Perspective générale : Des millions de touristes visitent le Cambodge chaque année sans incident. Ce guide liste les arnaques connues pour vous aider à les identifier — pas pour vous faire peur. Le bon sens suffit dans la grande majorité des cas.

Les arnaques classiques à Angkor

« Le temple est fermé aujourd'hui »

Un inconnu (parfois en tuk-tuk, parfois à pied) vous aborde près d'un temple et vous annonce qu'il est "fermé ce matin pour une cérémonie" — mais qu'il connaît un autre endroit tout aussi beau, une boutique, ou une attraction off-the-beaten-path. Ne le suivez pas. Les temples d'Angkor n'ont pas de fermetures impromptues non annoncées. Vérifiez à l'entrée directement.

Les enfants vendeurs / "l'école"

Des enfants vendent des livres, bracelets ou cartes postales à l'entrée des temples. Derrière certains d'entre eux, des réseaux d'exploitation existent. Si vous souhaitez donner, préférez des organisations locales reconnues plutôt que d'acheter à des enfants en dehors de l'école.

Arnaques à l'aéroport

Les taxis non officiels

À la sortie des arrivées des aéroports de Phnom Penh et Siem Reap, des hommes en civils ou en uniforme approximatif proposent des taxis à 30-50 USD pour un trajet qui en vaut 8-12. Ignorez toute proposition à l'intérieur du terminal. Sortez, connectez-vous au WiFi gratuit de l'aéroport, et commandez un Grab.

Le change à l'aéroport

Les bureaux de change officiels à l'aéroport proposent des taux acceptables. En revanche, les hommes qui vous abordent avant la douane ou dans les couloirs pour "changer vos euros maintenant" pratiquent des taux défavorables. Ignorez-les — vous trouverez des distributeurs ABA et Acleda à l'aéroport même.

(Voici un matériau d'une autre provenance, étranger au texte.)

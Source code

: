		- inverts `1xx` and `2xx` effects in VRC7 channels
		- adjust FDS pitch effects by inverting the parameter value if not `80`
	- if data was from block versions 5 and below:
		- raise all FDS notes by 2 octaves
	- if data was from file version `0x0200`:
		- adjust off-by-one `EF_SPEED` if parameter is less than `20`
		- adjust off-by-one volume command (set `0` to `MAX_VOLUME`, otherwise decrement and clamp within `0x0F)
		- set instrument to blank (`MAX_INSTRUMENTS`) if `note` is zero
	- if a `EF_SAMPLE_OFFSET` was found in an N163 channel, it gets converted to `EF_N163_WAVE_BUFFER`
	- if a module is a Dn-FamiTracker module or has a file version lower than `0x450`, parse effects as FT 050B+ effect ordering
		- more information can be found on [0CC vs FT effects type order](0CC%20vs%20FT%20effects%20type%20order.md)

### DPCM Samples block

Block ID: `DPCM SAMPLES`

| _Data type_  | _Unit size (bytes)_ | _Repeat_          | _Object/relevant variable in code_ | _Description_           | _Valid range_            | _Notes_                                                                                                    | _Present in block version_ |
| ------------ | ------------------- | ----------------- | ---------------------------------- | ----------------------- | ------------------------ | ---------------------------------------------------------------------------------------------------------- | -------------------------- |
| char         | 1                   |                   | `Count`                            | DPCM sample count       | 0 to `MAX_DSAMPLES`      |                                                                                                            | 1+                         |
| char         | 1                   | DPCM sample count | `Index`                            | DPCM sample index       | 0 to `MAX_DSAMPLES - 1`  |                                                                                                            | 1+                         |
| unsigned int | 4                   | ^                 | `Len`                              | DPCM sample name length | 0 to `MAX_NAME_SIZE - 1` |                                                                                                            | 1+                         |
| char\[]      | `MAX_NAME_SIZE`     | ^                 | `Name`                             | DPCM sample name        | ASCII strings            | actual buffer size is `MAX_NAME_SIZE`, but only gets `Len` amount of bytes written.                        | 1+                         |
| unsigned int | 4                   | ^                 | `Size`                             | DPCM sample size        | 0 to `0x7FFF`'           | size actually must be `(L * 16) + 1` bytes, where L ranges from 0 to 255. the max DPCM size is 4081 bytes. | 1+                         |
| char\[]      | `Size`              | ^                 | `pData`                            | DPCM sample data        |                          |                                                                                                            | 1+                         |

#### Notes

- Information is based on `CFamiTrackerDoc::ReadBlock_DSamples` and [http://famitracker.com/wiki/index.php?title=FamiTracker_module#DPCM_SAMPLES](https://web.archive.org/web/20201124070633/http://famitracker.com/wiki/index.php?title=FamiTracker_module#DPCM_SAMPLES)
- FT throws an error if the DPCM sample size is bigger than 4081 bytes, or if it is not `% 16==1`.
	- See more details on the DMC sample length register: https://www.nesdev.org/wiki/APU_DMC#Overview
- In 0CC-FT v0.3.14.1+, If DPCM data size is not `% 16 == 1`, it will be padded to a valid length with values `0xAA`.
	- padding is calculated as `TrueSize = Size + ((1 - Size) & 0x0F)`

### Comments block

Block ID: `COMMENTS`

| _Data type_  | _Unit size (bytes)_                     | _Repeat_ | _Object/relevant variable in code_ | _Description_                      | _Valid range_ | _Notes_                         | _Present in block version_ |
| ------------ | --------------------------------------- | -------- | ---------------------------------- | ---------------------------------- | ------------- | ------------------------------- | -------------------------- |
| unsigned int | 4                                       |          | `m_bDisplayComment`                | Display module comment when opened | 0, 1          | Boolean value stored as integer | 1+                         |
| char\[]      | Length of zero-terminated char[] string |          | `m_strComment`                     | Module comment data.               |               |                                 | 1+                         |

Vols à la tire et snatch-theft

Vol de téléphone depuis un tuk-tuk

Le vol le plus courant au Cambodge : un scooter s'approche d'un tuk-tuk en mouvement et arrache le téléphone de la main du passager (ou de la poche, ou de la sacoche ouverte). Ce phénomène est réel notamment à Phnom Penh. Ne sortez pas votre téléphone dans un tuk-tuk ouvert, surtout la nuit. Gardez vos bagages du côté intérieur du véhicule.

Pickpockets dans les marchés

Les marchés bondés (Psar Thmei à Phnom Penh, Psar Chas à Siem Reap) sont des zones à surveiller. Un sac à bandoulière porté devant, un téléphone dans la poche avant — les précautions de base suffisent.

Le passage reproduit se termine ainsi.